- **ASSIGNMENT**: Upon reaching the line containing "of original data**", output that line and all remaining lines exactly, through the end of the entries, and output nothing before it.

- **MATERIAL TO PROCESS**:
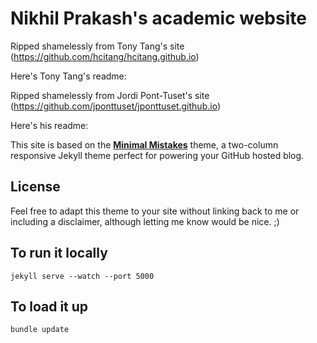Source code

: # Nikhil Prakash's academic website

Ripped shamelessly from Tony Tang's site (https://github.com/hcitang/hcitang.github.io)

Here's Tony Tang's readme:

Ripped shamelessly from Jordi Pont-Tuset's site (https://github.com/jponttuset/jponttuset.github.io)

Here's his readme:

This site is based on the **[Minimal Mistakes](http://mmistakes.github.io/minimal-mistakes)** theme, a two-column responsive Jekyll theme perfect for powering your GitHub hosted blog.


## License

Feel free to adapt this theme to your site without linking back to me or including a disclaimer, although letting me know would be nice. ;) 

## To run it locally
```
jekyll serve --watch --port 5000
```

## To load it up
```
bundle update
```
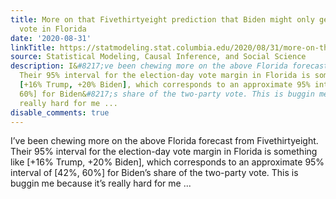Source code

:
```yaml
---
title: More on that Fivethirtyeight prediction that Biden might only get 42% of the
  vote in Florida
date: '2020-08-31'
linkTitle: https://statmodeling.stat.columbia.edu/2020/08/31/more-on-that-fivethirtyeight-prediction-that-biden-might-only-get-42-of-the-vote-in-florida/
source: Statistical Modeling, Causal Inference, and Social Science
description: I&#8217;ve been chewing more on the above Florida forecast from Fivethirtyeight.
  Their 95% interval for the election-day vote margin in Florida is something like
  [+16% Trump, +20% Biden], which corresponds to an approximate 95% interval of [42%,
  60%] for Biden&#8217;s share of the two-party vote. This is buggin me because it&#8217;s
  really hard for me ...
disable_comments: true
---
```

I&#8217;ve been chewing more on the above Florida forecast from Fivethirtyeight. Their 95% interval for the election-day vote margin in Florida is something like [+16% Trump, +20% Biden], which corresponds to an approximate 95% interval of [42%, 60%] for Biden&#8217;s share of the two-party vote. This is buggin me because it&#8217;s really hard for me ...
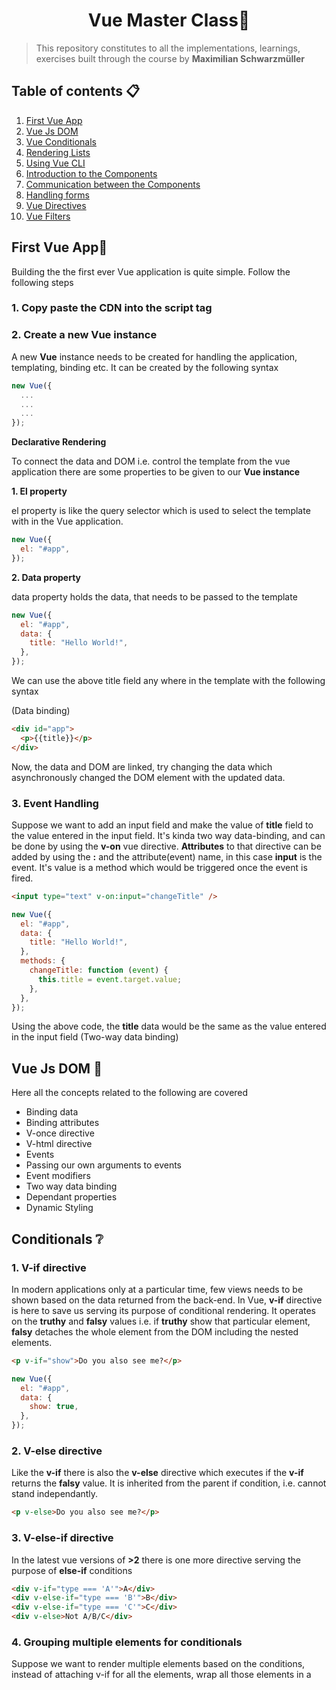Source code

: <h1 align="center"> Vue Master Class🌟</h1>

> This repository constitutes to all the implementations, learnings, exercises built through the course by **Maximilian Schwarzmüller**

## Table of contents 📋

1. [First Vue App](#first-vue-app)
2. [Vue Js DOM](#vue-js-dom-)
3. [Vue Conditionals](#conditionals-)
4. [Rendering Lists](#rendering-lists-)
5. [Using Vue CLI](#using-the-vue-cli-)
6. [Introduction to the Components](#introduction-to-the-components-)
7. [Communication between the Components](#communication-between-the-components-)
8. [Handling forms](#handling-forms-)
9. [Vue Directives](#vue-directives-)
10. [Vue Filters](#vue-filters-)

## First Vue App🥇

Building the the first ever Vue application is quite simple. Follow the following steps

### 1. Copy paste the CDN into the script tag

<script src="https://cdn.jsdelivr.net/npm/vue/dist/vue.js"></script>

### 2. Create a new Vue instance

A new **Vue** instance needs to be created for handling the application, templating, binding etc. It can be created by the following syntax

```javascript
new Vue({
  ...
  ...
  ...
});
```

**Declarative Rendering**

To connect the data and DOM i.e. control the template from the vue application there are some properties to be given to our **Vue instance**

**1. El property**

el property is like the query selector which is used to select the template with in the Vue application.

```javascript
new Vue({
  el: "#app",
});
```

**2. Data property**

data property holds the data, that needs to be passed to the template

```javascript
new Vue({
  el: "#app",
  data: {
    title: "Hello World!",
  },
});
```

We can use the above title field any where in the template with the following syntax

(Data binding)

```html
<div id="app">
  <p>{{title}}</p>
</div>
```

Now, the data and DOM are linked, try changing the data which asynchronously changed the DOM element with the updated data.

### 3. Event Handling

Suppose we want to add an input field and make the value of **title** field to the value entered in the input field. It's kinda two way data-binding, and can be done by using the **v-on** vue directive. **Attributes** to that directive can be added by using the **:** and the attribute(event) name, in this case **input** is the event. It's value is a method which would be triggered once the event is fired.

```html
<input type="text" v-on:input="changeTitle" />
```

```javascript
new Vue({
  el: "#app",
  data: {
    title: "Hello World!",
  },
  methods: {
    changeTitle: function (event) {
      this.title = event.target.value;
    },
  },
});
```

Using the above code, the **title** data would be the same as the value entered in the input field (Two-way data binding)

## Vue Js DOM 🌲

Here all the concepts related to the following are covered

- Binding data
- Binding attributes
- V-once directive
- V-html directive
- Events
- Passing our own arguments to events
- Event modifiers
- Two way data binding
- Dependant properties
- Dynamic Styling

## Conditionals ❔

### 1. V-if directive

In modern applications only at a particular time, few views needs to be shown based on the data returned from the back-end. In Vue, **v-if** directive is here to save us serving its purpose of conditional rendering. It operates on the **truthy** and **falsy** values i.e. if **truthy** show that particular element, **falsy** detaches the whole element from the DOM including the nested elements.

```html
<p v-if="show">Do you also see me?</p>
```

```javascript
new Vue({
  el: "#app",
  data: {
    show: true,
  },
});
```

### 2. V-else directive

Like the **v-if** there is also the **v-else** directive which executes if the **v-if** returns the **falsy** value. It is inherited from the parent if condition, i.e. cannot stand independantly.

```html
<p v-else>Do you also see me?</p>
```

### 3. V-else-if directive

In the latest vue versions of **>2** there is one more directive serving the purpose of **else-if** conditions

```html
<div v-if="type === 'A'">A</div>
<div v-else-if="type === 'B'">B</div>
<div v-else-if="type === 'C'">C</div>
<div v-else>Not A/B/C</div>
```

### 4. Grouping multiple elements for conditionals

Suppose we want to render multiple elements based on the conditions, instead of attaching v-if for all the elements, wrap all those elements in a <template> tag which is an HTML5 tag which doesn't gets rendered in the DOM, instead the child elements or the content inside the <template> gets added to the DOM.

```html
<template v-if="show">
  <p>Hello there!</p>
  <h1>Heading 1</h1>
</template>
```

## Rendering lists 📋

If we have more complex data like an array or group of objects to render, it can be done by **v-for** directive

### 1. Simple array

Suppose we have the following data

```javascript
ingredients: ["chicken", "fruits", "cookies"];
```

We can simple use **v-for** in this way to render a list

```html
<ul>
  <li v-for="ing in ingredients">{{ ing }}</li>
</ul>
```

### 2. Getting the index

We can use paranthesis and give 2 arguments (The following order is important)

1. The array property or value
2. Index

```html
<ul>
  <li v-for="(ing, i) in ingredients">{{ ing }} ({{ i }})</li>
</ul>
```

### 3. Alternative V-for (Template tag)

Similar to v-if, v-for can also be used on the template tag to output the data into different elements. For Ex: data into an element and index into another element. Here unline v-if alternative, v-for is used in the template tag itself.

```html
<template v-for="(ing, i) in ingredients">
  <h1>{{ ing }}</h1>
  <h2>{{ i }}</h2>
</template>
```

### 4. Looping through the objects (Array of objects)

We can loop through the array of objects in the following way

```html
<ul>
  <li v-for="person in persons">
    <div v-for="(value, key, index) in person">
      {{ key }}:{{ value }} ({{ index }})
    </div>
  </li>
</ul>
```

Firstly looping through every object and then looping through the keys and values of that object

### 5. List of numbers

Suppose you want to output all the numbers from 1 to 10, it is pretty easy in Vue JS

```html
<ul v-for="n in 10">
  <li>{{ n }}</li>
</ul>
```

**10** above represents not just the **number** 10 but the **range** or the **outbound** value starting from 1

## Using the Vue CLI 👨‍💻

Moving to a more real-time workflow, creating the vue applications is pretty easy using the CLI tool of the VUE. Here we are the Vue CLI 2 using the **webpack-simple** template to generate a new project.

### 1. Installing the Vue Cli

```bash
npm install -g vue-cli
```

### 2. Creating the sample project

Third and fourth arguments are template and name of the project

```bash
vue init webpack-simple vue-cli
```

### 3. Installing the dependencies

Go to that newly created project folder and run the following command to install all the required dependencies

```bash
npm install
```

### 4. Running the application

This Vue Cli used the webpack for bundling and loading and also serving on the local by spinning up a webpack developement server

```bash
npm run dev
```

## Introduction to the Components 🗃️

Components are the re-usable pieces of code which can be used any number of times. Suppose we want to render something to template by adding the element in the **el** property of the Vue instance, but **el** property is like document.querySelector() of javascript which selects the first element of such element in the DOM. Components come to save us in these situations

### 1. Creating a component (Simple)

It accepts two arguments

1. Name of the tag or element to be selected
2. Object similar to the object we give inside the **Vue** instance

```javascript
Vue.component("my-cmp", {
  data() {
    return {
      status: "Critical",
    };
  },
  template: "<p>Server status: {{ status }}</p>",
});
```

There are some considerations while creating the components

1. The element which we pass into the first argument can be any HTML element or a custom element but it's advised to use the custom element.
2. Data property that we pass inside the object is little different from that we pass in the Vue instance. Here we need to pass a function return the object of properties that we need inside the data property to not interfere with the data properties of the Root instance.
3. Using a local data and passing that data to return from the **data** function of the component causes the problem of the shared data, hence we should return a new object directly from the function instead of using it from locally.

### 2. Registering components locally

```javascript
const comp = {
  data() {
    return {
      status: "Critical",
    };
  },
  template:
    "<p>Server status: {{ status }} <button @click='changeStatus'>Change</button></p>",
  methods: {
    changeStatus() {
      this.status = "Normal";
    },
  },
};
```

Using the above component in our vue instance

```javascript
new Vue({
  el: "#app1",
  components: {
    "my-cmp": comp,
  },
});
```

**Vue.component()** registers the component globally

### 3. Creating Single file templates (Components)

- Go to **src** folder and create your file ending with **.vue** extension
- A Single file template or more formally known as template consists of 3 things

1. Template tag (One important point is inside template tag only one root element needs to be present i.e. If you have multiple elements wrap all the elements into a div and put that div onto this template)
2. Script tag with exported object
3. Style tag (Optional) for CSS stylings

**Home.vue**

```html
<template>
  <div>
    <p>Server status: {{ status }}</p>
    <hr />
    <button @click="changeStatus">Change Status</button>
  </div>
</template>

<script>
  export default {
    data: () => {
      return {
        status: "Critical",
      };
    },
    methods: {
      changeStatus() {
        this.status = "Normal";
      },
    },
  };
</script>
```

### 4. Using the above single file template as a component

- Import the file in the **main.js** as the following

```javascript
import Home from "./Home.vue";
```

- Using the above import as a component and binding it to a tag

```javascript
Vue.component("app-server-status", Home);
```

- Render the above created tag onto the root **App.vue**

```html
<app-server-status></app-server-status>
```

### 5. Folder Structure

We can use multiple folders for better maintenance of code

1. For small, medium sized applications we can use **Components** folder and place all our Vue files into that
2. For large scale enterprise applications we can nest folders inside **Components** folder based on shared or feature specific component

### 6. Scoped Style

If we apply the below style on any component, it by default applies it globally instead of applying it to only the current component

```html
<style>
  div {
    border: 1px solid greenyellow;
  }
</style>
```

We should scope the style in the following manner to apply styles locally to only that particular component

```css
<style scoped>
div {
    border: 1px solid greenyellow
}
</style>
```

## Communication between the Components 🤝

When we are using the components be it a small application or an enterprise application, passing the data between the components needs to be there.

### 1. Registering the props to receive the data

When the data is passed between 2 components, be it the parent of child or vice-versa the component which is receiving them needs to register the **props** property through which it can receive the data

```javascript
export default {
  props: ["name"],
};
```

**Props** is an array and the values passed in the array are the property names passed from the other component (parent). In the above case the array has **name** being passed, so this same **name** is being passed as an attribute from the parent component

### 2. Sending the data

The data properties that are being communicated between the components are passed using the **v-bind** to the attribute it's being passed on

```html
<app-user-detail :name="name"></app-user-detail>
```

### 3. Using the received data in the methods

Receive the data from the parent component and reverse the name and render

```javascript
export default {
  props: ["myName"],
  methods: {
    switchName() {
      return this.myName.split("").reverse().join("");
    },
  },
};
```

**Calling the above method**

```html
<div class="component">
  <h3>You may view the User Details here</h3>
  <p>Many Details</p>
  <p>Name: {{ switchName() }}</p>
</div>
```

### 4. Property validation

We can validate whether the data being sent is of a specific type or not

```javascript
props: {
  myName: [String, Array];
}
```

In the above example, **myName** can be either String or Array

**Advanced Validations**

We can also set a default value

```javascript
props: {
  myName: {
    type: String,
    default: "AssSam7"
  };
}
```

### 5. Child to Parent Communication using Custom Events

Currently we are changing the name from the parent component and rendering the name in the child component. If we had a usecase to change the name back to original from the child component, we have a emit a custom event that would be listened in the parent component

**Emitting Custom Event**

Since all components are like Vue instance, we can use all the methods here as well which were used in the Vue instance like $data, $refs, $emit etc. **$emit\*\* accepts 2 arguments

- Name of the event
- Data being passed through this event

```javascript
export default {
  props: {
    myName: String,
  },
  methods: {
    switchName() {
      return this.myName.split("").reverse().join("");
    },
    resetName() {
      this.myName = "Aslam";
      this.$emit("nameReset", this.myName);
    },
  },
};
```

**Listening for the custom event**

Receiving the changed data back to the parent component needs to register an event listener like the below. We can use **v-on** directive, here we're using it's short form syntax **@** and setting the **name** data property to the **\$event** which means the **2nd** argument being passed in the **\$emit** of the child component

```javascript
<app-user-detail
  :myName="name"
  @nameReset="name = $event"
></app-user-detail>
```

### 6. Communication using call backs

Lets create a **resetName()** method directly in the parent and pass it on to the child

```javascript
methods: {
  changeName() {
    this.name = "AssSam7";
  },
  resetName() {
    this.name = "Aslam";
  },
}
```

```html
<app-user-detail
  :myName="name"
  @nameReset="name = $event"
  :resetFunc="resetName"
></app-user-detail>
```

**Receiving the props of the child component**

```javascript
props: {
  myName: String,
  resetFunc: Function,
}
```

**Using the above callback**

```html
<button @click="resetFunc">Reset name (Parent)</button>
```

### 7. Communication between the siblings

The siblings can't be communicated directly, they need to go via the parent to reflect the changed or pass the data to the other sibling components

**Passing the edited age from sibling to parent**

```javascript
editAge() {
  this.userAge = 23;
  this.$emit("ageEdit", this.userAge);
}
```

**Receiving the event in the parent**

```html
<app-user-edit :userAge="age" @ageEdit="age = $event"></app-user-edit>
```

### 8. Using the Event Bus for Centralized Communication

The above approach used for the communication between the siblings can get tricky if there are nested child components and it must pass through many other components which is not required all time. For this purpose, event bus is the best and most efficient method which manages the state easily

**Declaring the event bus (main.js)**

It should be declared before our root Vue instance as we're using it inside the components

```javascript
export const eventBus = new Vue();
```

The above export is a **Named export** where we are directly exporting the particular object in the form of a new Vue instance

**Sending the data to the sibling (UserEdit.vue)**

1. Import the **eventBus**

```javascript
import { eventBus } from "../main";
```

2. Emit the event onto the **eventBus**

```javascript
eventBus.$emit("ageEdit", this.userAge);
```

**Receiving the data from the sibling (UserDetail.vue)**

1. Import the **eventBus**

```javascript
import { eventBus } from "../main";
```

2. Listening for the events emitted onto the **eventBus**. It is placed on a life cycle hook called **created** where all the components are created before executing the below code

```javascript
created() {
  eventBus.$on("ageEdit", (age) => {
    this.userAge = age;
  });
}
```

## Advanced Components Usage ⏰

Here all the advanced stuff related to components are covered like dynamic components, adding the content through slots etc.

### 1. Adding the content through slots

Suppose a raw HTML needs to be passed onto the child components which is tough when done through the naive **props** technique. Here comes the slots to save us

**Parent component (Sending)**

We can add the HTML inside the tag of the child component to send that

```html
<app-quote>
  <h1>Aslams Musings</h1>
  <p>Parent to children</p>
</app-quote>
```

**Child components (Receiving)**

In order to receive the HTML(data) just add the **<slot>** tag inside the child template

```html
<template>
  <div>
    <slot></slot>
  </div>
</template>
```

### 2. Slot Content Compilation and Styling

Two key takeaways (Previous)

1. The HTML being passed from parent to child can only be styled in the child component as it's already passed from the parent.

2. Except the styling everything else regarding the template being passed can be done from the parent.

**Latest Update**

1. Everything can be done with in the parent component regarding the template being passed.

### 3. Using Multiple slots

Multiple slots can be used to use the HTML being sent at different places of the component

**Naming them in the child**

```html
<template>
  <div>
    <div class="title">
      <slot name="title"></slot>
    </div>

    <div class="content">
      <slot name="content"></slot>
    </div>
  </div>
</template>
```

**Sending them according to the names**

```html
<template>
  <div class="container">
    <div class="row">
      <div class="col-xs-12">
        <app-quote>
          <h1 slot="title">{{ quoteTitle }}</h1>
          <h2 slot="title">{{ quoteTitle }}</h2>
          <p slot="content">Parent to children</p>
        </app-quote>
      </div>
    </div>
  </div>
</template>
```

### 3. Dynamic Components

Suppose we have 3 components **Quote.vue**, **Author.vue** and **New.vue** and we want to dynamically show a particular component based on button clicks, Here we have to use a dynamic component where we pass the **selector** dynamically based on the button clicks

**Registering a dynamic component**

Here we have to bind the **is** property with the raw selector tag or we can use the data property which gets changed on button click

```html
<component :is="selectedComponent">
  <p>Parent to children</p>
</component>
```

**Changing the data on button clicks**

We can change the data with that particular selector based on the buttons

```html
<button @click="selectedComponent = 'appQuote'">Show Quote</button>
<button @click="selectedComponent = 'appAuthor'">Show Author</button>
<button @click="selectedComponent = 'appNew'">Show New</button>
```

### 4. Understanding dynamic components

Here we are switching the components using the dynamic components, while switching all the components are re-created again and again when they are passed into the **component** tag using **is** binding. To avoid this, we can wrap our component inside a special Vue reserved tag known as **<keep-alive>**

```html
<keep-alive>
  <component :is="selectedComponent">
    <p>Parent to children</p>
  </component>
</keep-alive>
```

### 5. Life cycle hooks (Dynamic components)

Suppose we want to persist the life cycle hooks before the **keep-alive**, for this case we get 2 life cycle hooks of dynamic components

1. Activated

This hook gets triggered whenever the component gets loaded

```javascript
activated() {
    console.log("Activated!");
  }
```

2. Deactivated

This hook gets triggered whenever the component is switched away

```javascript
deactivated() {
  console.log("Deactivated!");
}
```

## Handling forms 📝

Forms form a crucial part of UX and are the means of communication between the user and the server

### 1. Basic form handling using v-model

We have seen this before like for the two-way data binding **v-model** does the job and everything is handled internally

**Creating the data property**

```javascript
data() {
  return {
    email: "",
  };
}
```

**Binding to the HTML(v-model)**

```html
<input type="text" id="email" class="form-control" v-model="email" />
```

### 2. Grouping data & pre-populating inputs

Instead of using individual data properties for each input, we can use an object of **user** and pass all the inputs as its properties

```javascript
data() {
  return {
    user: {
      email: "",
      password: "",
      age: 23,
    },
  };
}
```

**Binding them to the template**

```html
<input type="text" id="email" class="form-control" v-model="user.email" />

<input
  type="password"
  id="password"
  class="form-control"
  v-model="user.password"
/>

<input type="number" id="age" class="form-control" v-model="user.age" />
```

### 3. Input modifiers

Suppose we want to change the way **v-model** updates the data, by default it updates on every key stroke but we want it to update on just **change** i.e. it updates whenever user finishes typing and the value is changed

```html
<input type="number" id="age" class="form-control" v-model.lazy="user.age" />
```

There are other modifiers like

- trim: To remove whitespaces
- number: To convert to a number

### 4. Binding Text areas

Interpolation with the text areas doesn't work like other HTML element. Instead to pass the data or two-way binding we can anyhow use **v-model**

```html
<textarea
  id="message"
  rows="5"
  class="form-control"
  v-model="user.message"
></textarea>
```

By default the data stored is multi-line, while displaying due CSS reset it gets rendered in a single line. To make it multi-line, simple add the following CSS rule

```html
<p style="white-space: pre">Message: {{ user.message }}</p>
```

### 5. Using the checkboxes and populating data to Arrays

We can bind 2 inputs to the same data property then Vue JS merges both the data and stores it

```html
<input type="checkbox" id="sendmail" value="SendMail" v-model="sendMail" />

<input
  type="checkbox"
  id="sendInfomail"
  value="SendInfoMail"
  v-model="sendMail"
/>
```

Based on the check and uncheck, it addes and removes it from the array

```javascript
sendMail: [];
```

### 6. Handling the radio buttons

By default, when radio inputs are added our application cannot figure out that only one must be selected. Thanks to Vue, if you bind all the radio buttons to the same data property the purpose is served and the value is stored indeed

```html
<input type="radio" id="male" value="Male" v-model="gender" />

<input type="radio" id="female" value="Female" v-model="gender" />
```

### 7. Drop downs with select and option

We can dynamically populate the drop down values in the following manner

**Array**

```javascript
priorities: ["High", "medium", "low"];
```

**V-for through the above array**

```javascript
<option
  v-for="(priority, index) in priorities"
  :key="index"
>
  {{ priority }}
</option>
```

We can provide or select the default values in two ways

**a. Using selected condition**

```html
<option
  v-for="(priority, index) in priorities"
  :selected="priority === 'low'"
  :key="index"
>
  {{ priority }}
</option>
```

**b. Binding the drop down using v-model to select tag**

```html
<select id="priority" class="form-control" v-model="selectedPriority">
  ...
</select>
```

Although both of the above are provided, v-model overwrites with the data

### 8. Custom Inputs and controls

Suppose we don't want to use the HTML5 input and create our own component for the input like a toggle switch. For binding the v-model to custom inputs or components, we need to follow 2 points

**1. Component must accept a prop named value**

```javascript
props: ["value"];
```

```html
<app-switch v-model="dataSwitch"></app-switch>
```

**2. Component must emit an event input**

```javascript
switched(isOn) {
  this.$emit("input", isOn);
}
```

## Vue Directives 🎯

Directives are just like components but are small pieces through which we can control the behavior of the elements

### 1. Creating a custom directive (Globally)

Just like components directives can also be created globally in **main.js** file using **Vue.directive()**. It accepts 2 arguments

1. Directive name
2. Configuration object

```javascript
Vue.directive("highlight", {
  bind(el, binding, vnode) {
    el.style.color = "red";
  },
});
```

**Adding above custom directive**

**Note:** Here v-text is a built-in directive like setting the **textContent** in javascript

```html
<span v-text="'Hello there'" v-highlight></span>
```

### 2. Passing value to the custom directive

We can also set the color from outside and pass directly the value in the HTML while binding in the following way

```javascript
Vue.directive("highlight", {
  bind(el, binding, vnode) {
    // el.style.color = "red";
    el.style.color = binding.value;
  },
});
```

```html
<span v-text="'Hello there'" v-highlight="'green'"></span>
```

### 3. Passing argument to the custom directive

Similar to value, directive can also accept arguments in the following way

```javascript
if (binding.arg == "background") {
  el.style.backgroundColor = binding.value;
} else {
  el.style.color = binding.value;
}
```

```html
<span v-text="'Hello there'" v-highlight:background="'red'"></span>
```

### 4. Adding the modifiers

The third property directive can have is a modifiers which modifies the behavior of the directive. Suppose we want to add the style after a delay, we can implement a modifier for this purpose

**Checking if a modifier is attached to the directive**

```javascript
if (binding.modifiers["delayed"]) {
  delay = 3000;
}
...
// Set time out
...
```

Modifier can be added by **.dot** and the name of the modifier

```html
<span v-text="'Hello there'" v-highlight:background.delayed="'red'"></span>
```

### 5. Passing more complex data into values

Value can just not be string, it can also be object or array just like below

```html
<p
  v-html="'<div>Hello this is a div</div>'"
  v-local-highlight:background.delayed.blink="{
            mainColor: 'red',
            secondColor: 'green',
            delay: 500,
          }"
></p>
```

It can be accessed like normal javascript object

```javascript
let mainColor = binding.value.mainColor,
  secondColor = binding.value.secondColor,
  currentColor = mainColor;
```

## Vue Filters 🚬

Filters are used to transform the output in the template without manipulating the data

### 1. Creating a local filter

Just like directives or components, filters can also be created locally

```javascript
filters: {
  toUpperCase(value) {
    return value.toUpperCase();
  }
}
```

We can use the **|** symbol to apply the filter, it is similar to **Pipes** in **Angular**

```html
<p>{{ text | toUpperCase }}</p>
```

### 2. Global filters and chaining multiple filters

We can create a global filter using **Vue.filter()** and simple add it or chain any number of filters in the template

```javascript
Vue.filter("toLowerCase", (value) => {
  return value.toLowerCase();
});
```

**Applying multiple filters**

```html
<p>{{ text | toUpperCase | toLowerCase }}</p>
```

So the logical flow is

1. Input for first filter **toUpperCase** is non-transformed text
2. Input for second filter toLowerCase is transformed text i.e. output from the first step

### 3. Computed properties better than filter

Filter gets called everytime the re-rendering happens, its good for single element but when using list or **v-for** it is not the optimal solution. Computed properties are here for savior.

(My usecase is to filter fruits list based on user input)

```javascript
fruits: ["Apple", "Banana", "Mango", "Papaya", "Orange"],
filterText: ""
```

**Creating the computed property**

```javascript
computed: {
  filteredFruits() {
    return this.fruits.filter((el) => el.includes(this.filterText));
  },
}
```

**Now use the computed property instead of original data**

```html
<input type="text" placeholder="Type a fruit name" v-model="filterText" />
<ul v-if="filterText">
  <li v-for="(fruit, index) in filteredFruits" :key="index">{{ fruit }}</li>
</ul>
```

- **ANSWER TO THE PROBLEM**:
**Now use the computed property instead of original data**

```html
<input type="text" placeholder="Type a fruit name" v-model="filterText" />
<ul v-if="filterText">
  <li v-for="(fruit, index) in filteredFruits" :key="index">{{ fruit }}</li>
</ul>
```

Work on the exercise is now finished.